Pred has held 14 other feminist parades since 2017 and always warns participants not to get involved with people who hold oppositional views and might look for trouble. This was the first time it ever got to that point.
“This has never happened before, but it makes sense because the atmosphere is super charged and people come specifically to an event like this,” Pred said.
“The parades are always happy and fun and joyful, but this was none of that. We just acted noble. We didn’t react to them and just kept marching,” she added. “The most upsetting thing was that these were young women in their 20s, both white women and BIPOC women. It was really disturbing to see such young women opposed to abortion.”

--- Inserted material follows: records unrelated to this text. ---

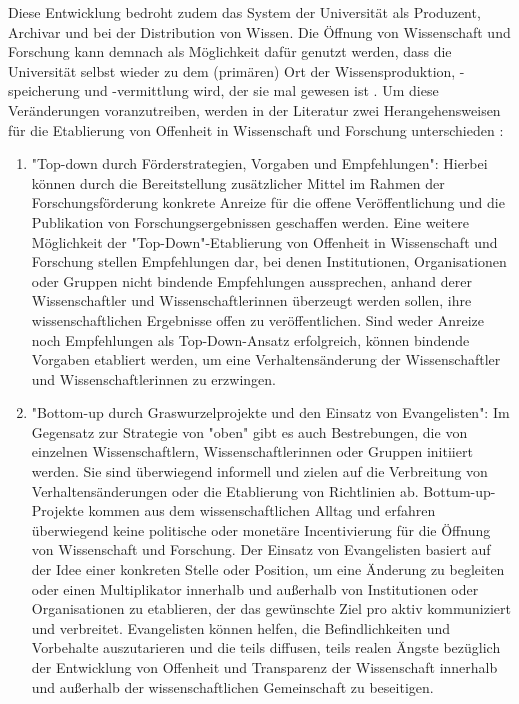 Diese Entwicklung bedroht zudem das System der Universität als Produzent, Archivar und bei der Distribution von Wissen. Die Öffnung von Wissenschaft und Forschung kann demnach als Möglichkeit dafür genutzt werden, dass die Universität selbst wieder zu dem (primären) Ort der Wissensproduktion, -speicherung und -vermittlung wird, der sie mal gewesen ist \cite{Kittler_2004}. Um diese Veränderungen voranzutreiben, werden in der Literatur zwei Herangehensweisen für die Etablierung von Offenheit in Wissenschaft und Forschung unterschieden \cite{Schulze_2013}:
\begin{enumerate}
\item "Top-down durch Förderstrategien, Vorgaben und Empfehlungen": Hierbei können durch die Bereitstellung zusätzlicher Mittel im Rahmen der Forschungsförderung konkrete Anreize für die offene Veröffentlichung und die Publikation von Forschungsergebnissen geschaffen werden. Eine weitere Möglichkeit der "Top-Down"-Etablierung von Offenheit in Wissenschaft und Forschung stellen Empfehlungen dar, bei denen Institutionen, Organisationen oder Gruppen nicht bindende Empfehlungen aussprechen, anhand derer Wissenschaftler und Wissenschaftlerinnen überzeugt werden sollen, ihre wissenschaftlichen Ergebnisse offen zu veröffentlichen. Sind weder Anreize noch Empfehlungen als Top-Down-Ansatz erfolgreich, können bindende Vorgaben etabliert werden, um eine Verhaltensänderung der Wissenschaftler und Wissenschaftlerinnen zu erzwingen.
\item "Bottom-up durch Graswurzelprojekte und den Einsatz von Evangelisten":
Im Gegensatz zur Strategie von "oben" gibt es auch Bestrebungen, die von einzelnen Wissenschaftlern, Wissenschaftlerinnen oder Gruppen initiiert werden. Sie sind überwiegend informell und zielen auf die Verbreitung von Verhaltensänderungen oder die Etablierung von Richtlinien ab. Bottum-up-Projekte kommen aus dem wissenschaftlichen Alltag und erfahren überwiegend keine politische oder monetäre Incentivierung für die Öffnung von Wissenschaft und Forschung. Der Einsatz von Evangelisten basiert auf der Idee einer konkreten Stelle oder Position, um eine Änderung zu begleiten oder einen Multiplikator innerhalb und außerhalb von Institutionen oder Organisationen zu etablieren, der das gewünschte Ziel pro aktiv kommuniziert und verbreitet. Evangelisten können helfen, die Befindlichkeiten und Vorbehalte auszutarieren und die teils diffusen, teils realen Ängste bezüglich der Entwicklung von Offenheit und Transparenz der Wissenschaft innerhalb und außerhalb der wissenschaftlichen Gemeinschaft zu beseitigen.
\end{enumerate}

Also in the exhibition, Pred’s inflatable sculptures of the abortion pills mifepristone and misoprostol caused controversy. She is touring the country with two of these works to educate women in states with abortion bans about the continued availability of medical abortion. On September 4, they will be in New York to present “Body Freedom for Every(body),” which kicks off with Times Square Arts and the Armory Show.
“A lot of people still don’t know how to get them, where to get them, how common they are and how many women get them,” Pred said of the pills. “You can get them through the mail even if you live in a state where abortion is illegal.”
The exhibition also featured a selection of her signature glowing “Power of the Purse” sculptures, vintage handbags decorated with feminist messages made from electroluminescent wire. The latest entries in the series include two “Vote” handbags in “Brat” green and one emblazoned with the words “We are not going back,” a quote from Harris. (Pred and Harris actually went to elementary school together in Berkeley, California, though the two were in different third grade classes.)
Other feminist works in the exhibition included the work of Chicago artist Michelle Hartney The mother’s rightTogether with midwives, doulas and other volunteers, she sewed 1,200 hospital gowns, one for every U.S. woman who died in childbirth in 2013. The fabric is screen-printed with medicinal herbs that are traditionally administered during labor.
With work like this, Sergant hopes to make it clear that women’s health care should not be a partisan issue.
“Women’s reproductive health is a red flag,” Sergant said. “Artists are here, alongside activists and people across the country, raising the alarm and saying, ‘These rights are at risk and we’re here to stand up and make sure people are aware that these rights are at stake.'”
“Into Action 2024” will be shown in August at Resolution Studios Chicago, 2226 West Walnut Street, Chicago, Illinois. 17–22, 2024.